Nicole hat mit „Ein bisschen Frieden“ das populärste aller deutschsprachigen Friedenslieder gesungen, doch ihr Sieg beim Eurovision Song Contest 1982 war vielen in der Friedensbewegung ein Graus: Die Sängerin stand, so muss man es sagen, im Verdacht der CDU-Nähe. Unbeachtet blieb, dass das Lied einen Pazifismus in der Bundesrepublik artikulierte, der bis weit in christlich-konservative Milieus kulturell dominant wurde.
Die Sängerin lebt wie eh und je mit ihrem Mann im Saarland. Sie ist gerade aus den Ferien – den ersten nach Corona und nach ihrer Brustkrebserkrankung – in Südafrika zurückgekommen. Weil sie erkältet ist, wie momentan fast alle, findet das Gespräch per Zoom statt. Eigentlich heißt sie Nicole Seibert, aber sie mit ihrem Vornamen anzusprechen sei okay, sagt sie, „ich bin die Nicole, so kennen mich alle“. Sie spricht, anders als auf der Bühne jenseits des Saarlands, in der Tonlage ihrer Heimat.
wochentaz: Nicole, vor 40 Jahren sangen Sie Ihr „Ein bisschen Frieden“ beim Eurovision Song Contest (ESC) im englischen Harrogate. Dabei wirkten Sie schon als 17-Jährige wahnsinnig entschlossen und souverän.
Nicole: Ich erinnere mich natürlich noch genau. Auf dem Weg zur Bühne war ich in mich gekehrt. Ich dachte nur, wenn ich das hier rocke, wird sich mein Leben dramatisch verändern. Aber wollte ich das überhaupt? Ich hatte Angst zu gewinnen, ja.
Sie wollten schon als kleines Kind Sängerin sein.

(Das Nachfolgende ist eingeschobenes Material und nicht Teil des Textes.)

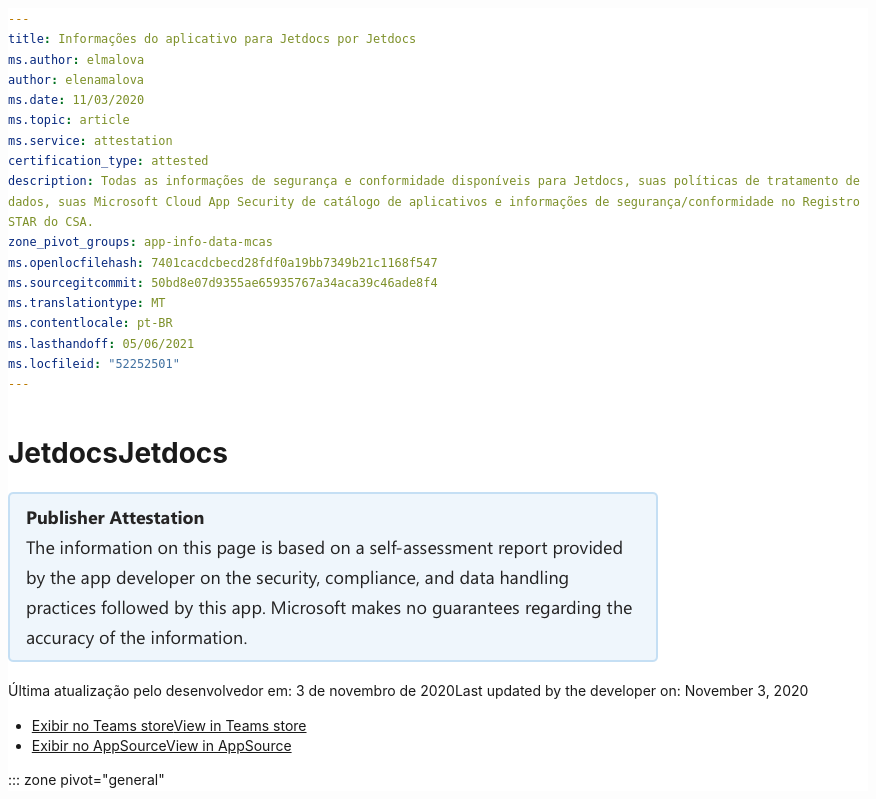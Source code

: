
 ```yaml
---
title: Informações do aplicativo para Jetdocs por Jetdocs
ms.author: elmalova
author: elenamalova
ms.date: 11/03/2020
ms.topic: article
ms.service: attestation
certification_type: attested
description: Todas as informações de segurança e conformidade disponíveis para Jetdocs, suas políticas de tratamento de dados, suas Microsoft Cloud App Security de catálogo de aplicativos e informações de segurança/conformidade no Registro STAR do CSA.
zone_pivot_groups: app-info-data-mcas
ms.openlocfilehash: 7401cacdcbecd28fdf0a19bb7349b21c1168f547
ms.sourcegitcommit: 50bd8e07d9355ae65935767a34aca39c46ade8f4
ms.translationtype: MT
ms.contentlocale: pt-BR
ms.lasthandoff: 05/06/2021
ms.locfileid: "52252501"
---
```

# <a name="jetdocs"></a><span data-ttu-id="cbc23-103">Jetdocs</span><span class="sxs-lookup"><span data-stu-id="cbc23-103">Jetdocs</span></span>

<p></p>
<img alt="Publisher Attestation: The information on this page is based on a self-assessment report provided by the app developer on the security, compliance, and data handling practices followed by this app. Microsoft makes no guarantees regarding the accuracy of the information." src="../media/attested.png" width="650" />
<p><span data-ttu-id="cbc23-104">Última atualização pelo desenvolvedor em: 3 de novembro de 2020</span><span class="sxs-lookup"><span data-stu-id="cbc23-104">Last updated by the developer on: November 3, 2020</span></span></p>

* <span data-ttu-id="cbc23-105"><a href="https://teams.microsoft.com/l/app/9a6557c3-d74d-4d2b-9873-4c89a0bd9c7a" target="_blank">Exibir no Teams store</a></span><span class="sxs-lookup"><span data-stu-id="cbc23-105"><a href="https://teams.microsoft.com/l/app/9a6557c3-d74d-4d2b-9873-4c89a0bd9c7a" target="_blank">View in Teams store</a></span></span>
* <span data-ttu-id="cbc23-106"><a href="https://appsource.microsoft.com/product/office/WA200002236" target="_blank">Exibir no AppSource</a></span><span class="sxs-lookup"><span data-stu-id="cbc23-106"><a href="https://appsource.microsoft.com/product/office/WA200002236" target="_blank">View in AppSource</a></span></span>

::: zone pivot="general"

Genau – und deshalb dachte ich, verdammt noch mal, ich bin den langen Weg gegangen und ich werd hier mein Bestes geben und nicht falsch singen. So ging ich auf die Bühne, und dann war es gleich wieder vorbei nach drei Minuten.
Es war die Zeit der Friedensbewegung gegen die Nato-Nachrüstung. Sie demonstrierten nicht, sie sangen von „Ein bisschen Frieden“.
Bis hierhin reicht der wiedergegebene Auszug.